WORK REQUIRED:
Gather every line from the entries below that includes "distribution".

[Dataset records]
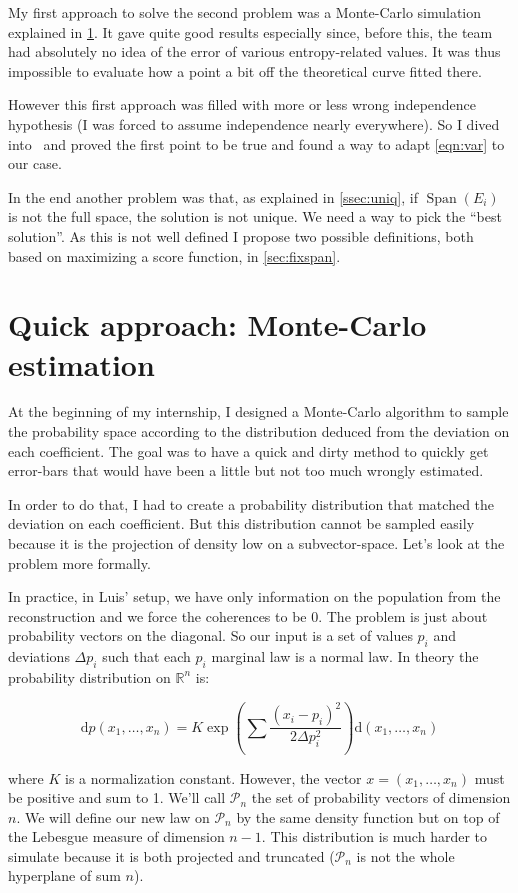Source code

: \documentclass[10pt,a4paper]{report}
\theoremstyle{plain}
\theoremstyle{definition}
\theoremstyle{remark}
\newcommand{\R}{\ensuremath{\mathbb{R}}}
\newcommand{\dd}{\mathrm{d}}
\DeclareMathOperator{\Span}{Span}
\begin{document}
My first approach to solve the second problem was a Monte-Carlo simulation
explained in \cref{sec:MC}. It gave quite good results especially since,
before this, the team had absolutely no idea of the error of various
entropy-related values. It was thus impossible to evaluate how a point a
bit off the theoretical curve fitted there.

However this first approach was filled with more or less wrong independence
hypothesis (I was forced to assume independence nearly everywhere). So I dived
into~\cite{SPRAL17} and proved the first point to be true and found a way to
adapt \cref{eqn:var} to our case.

In the end another problem was that, as explained in \cref{ssec:uniq}, if
$\Span(E_i)$ is not the full space, the solution is not unique. We need a way to
pick the ``best solution''. As this is not well defined I propose two possible
definitions, both based on maximizing a score function, in \cref{sec:fixspan}.

\section{Quick approach: Monte-Carlo estimation}\label{sec:MC}

At the beginning of my internship, I designed a Monte-Carlo algorithm to sample
the probability space according to the distribution deduced from the deviation on
each coefficient. The goal was to have a quick and dirty method to quickly get
error-bars that would have been a little but not too much wrongly estimated.

In order to do that, I had to create a probability distribution that matched the
deviation on each coefficient. But this distribution
cannot be sampled easily because it is the projection of density low on a
subvector-space. Let's look at the problem more formally.

In practice, in Luis' setup, we have only information on the
population from the reconstruction and we force the coherences to be 0.
The problem is just about probability vectors on the diagonal.
So our input is a set of values
$p_i$ and deviations $\Delta p_i$ such that each $p_i$ marginal law is a normal
law. In theory the probability distribution on $\R^n$ is:

\[\dd p(x_1,\ldots,x_n) = K \exp\left(\sum \frac{(x_i - p_i)^2}{2\Delta p_i^2}
  \right) \dd(x_1,\ldots,x_n)\]

where $K$ is a normalization constant. However, the vector $x =(x_1,\ldots,x_n)$
must be positive and sum to 1. We'll call $\mathcal{P}_n$ the set of probability
vectors of dimension $n$. We will define our new law on $\mathcal{P}_n$ by the
same density function but on top of the Lebesgue measure of dimension $n-1$.
This distribution is much harder to simulate because it is both projected and
truncated ($\mathcal{P}_n$ is not the whole hyperplane of sum $n$).
\end{document}
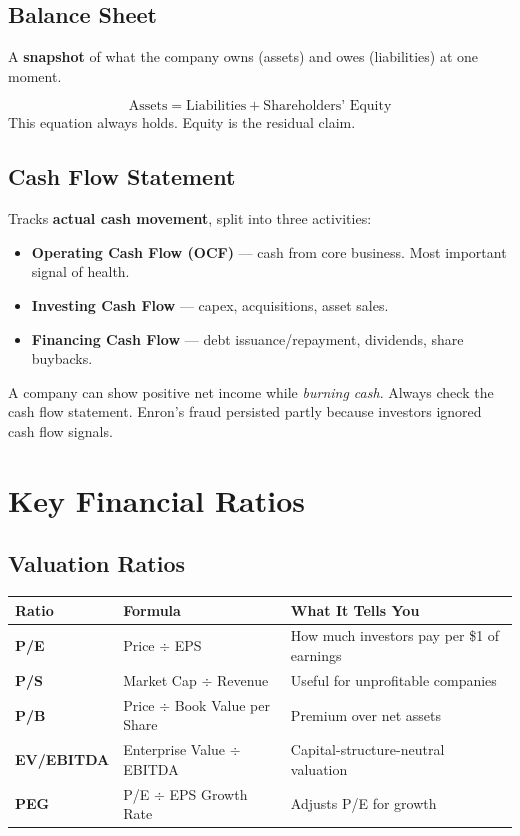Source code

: \subsection{Balance Sheet}
A \textbf{snapshot} of what the company owns (assets) and owes (liabilities) at one moment.

\begin{formulabox}
\[
  \text{Assets} = \text{Liabilities} + \text{Shareholders' Equity}
\]
This equation always holds. Equity is the residual claim.
\end{formulabox}

\subsection{Cash Flow Statement}
Tracks \textbf{actual cash movement}, split into three activities:
\begin{itemize}
  \item \textbf{Operating Cash Flow (OCF)} — cash from core business. Most important signal of health.
  \item \textbf{Investing Cash Flow} — capex, acquisitions, asset sales.
  \item \textbf{Financing Cash Flow} — debt issuance/repayment, dividends, share buybacks.
\end{itemize}

\begin{warningbox}
A company can show positive net income while \emph{burning cash}. Always check the
cash flow statement. Enron's fraud persisted partly because investors ignored cash flow signals.
\end{warningbox}

\section{Key Financial Ratios}

\subsection{Valuation Ratios}

\begin{center}
\begin{tabular}{>{\bfseries}p{3cm} p{5cm} p{5cm}}
\toprule
Ratio & Formula & What It Tells You \\
\midrule
P/E & Price $\div$ EPS & How much investors pay per \$1 of earnings \\
P/S & Market Cap $\div$ Revenue & Useful for unprofitable companies \\
P/B & Price $\div$ Book Value per Share & Premium over net assets \\
EV/EBITDA & Enterprise Value $\div$ EBITDA & Capital-structure-neutral valuation \\
PEG & P/E $\div$ EPS Growth Rate & Adjusts P/E for growth \\
\bottomrule
\end{tabular}
\end{center}

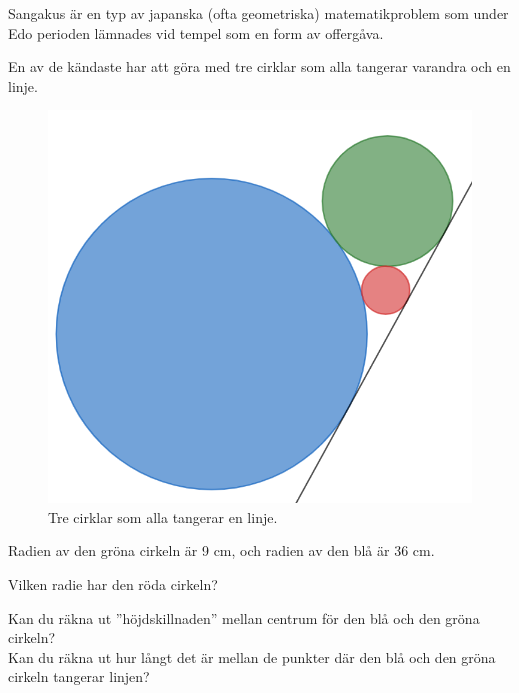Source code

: 
Sangakus är en typ av japanska (ofta geometriska) matematikproblem som under Edo perioden lämnades vid tempel som en form av offergåva.

En av de kändaste har att göra med tre cirklar som alla tangerar varandra och en linje.
\begin{figure}[H]
    \centering
    \includegraphics[width=0.5\linewidth]{img/tre cirklar.png}
    \caption{Tre cirklar som alla tangerar en linje.}
\end{figure}


Radien av den gröna cirkeln är 9 cm, och radien av den blå är 36 cm.

Vilken radie har den röda cirkeln?

\begin{rem}
    Kan du räkna ut ''höjdskillnaden'' mellan centrum för den blå och den gröna cirkeln?\\
    Kan du räkna ut hur långt det är mellan de punkter där den blå och den gröna cirkeln tangerar linjen?
\end{rem}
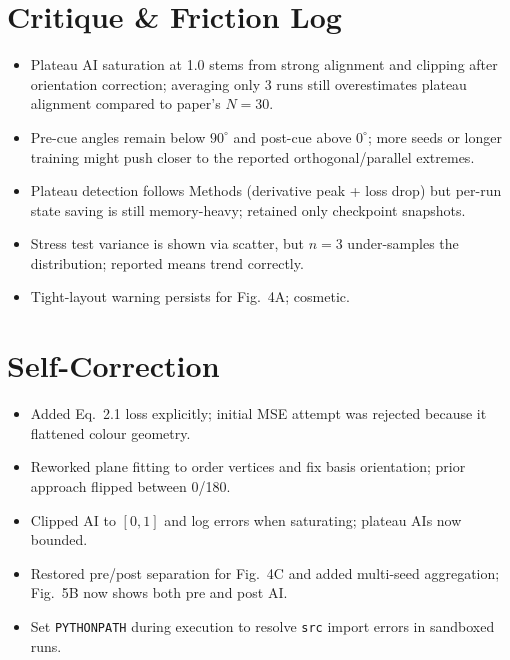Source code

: \documentclass{article}
\begin{document}
\section{Critique \& Friction Log}
\begin{itemize}[leftmargin=*]
    \item Plateau AI saturation at 1.0 stems from strong alignment and clipping after orientation correction; averaging only 3 runs still overestimates plateau alignment compared to paper’s $N=30$.
    \item Pre-cue angles remain below $90^\circ$ and post-cue above $0^\circ$; more seeds or longer training might push closer to the reported orthogonal/parallel extremes.
    \item Plateau detection follows Methods (derivative peak + loss drop) but per-run state saving is still memory-heavy; retained only checkpoint snapshots.
    \item Stress test variance is shown via scatter, but $n=3$ under-samples the distribution; reported means trend correctly.
    \item Tight-layout warning persists for Fig.~4A; cosmetic.
\end{itemize}

\section{Self-Correction}
\begin{itemize}[leftmargin=*]
    \item Added Eq.~2.1 loss explicitly; initial MSE attempt was rejected because it flattened colour geometry.
    \item Reworked plane fitting to order vertices and fix basis orientation; prior approach flipped between 0/180.
    \item Clipped AI to $[0,1]$ and log errors when saturating; plateau AIs now bounded.
    \item Restored pre/post separation for Fig.~4C and added multi-seed aggregation; Fig.~5B now shows both pre and post AI.
    \item Set \texttt{PYTHONPATH} during execution to resolve \texttt{src} import errors in sandboxed runs.
\end{itemize}
\end{document}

ANSWER TO THE EXERCISE:
the probability space according to the distribution deduced from the deviation on
In order to do that, I had to create a probability distribution that matched the
deviation on each coefficient. But this distribution
law. In theory the probability distribution on $\R^n$ is:
This distribution is much harder to simulate because it is both projected and
    \item Stress test variance is shown via scatter, but $n=3$ under-samples the distribution; reported means trend correctly.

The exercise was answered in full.